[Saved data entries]
>>>

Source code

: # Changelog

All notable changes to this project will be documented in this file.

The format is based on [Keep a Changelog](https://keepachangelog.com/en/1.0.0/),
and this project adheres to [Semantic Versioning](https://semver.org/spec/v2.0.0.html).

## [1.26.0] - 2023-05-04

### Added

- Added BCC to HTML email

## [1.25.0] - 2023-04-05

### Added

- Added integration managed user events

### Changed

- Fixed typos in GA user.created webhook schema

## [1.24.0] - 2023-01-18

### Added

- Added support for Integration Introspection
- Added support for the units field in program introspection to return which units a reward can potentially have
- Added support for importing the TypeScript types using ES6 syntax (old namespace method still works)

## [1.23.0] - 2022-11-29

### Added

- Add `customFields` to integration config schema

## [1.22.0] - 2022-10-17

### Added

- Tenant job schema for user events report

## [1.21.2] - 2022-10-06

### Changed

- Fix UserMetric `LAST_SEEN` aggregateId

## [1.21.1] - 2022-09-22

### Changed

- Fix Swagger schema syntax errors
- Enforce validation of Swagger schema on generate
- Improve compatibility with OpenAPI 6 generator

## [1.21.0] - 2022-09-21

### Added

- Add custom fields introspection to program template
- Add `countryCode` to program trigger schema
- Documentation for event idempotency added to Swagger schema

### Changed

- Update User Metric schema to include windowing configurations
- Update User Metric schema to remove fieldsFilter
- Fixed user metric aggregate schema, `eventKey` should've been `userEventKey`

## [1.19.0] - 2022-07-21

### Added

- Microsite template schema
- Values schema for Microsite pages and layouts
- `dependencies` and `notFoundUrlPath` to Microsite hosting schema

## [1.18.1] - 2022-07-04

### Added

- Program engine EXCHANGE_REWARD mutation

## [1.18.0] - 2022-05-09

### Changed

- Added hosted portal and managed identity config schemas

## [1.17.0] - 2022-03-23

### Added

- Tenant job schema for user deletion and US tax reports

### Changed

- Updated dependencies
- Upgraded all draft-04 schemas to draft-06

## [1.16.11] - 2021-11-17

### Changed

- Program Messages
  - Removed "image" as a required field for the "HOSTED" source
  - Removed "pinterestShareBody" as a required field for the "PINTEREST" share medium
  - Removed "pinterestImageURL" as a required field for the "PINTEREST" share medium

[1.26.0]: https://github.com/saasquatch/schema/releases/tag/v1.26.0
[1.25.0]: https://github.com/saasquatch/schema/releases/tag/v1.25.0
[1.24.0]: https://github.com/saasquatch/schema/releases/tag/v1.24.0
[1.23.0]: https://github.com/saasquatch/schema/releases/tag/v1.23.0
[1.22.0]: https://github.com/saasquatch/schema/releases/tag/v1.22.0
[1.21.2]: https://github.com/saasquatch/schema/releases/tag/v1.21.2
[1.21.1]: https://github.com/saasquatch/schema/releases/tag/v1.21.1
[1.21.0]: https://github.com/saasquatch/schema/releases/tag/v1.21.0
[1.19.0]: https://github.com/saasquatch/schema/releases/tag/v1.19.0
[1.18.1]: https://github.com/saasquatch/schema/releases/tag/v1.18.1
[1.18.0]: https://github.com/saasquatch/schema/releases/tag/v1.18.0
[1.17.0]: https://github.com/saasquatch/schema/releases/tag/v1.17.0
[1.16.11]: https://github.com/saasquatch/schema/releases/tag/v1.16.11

<<<

## Task objective
Each of the records should be written out again, exactly as it reads.

## Reply to the exercise
Source code

: # Changelog

All notable changes to this project will be documented in this file.

The format is based on [Keep a Changelog](https://keepachangelog.com/en/1.0.0/),
and this project adheres to [Semantic Versioning](https://semver.org/spec/v2.0.0.html).

## [1.26.0] - 2023-05-04

### Added

- Added BCC to HTML email

## [1.25.0] - 2023-04-05

### Added

- Added integration managed user events

### Changed

- Fixed typos in GA user.created webhook schema

## [1.24.0] - 2023-01-18

### Added

- Added support for Integration Introspection
- Added support for the units field in program introspection to return which units a reward can potentially have
- Added support for importing the TypeScript types using ES6 syntax (old namespace method still works)

## [1.23.0] - 2022-11-29

### Added

- Add `customFields` to integration config schema

## [1.22.0] - 2022-10-17

### Added

- Tenant job schema for user events report

## [1.21.2] - 2022-10-06

### Changed

- Fix UserMetric `LAST_SEEN` aggregateId

## [1.21.1] - 2022-09-22

### Changed

- Fix Swagger schema syntax errors
- Enforce validation of Swagger schema on generate
- Improve compatibility with OpenAPI 6 generator

## [1.21.0] - 2022-09-21

### Added

- Add custom fields introspection to program template
- Add `countryCode` to program trigger schema
- Documentation for event idempotency added to Swagger schema

### Changed

- Update User Metric schema to include windowing configurations
- Update User Metric schema to remove fieldsFilter
- Fixed user metric aggregate schema, `eventKey` should've been `userEventKey`

## [1.19.0] - 2022-07-21

### Added

- Microsite template schema
- Values schema for Microsite pages and layouts
- `dependencies` and `notFoundUrlPath` to Microsite hosting schema

## [1.18.1] - 2022-07-04

### Added

- Program engine EXCHANGE_REWARD mutation

## [1.18.0] - 2022-05-09

### Changed

- Added hosted portal and managed identity config schemas

## [1.17.0] - 2022-03-23

### Added

- Tenant job schema for user deletion and US tax reports

### Changed

- Updated dependencies
- Upgraded all draft-04 schemas to draft-06

## [1.16.11] - 2021-11-17

### Changed

- Program Messages
  - Removed "image" as a required field for the "HOSTED" source
  - Removed "pinterestShareBody" as a required field for the "PINTEREST" share medium
  - Removed "pinterestImageURL" as a required field for the "PINTEREST" share medium

[1.26.0]: https://github.com/saasquatch/schema/releases/tag/v1.26.0
[1.25.0]: https://github.com/saasquatch/schema/releases/tag/v1.25.0
[1.24.0]: https://github.com/saasquatch/schema/releases/tag/v1.24.0
[1.23.0]: https://github.com/saasquatch/schema/releases/tag/v1.23.0
[1.22.0]: https://github.com/saasquatch/schema/releases/tag/v1.22.0
[1.21.2]: https://github.com/saasquatch/schema/releases/tag/v1.21.2
[1.21.1]: https://github.com/saasquatch/schema/releases/tag/v1.21.1
[1.21.0]: https://github.com/saasquatch/schema/releases/tag/v1.21.0
[1.19.0]: https://github.com/saasquatch/schema/releases/tag/v1.19.0
[1.18.1]: https://github.com/saasquatch/schema/releases/tag/v1.18.1
[1.18.0]: https://github.com/saasquatch/schema/releases/tag/v1.18.0
[1.17.0]: https://github.com/saasquatch/schema/releases/tag/v1.17.0
[1.16.11]: https://github.com/saasquatch/schema/releases/tag/v1.16.11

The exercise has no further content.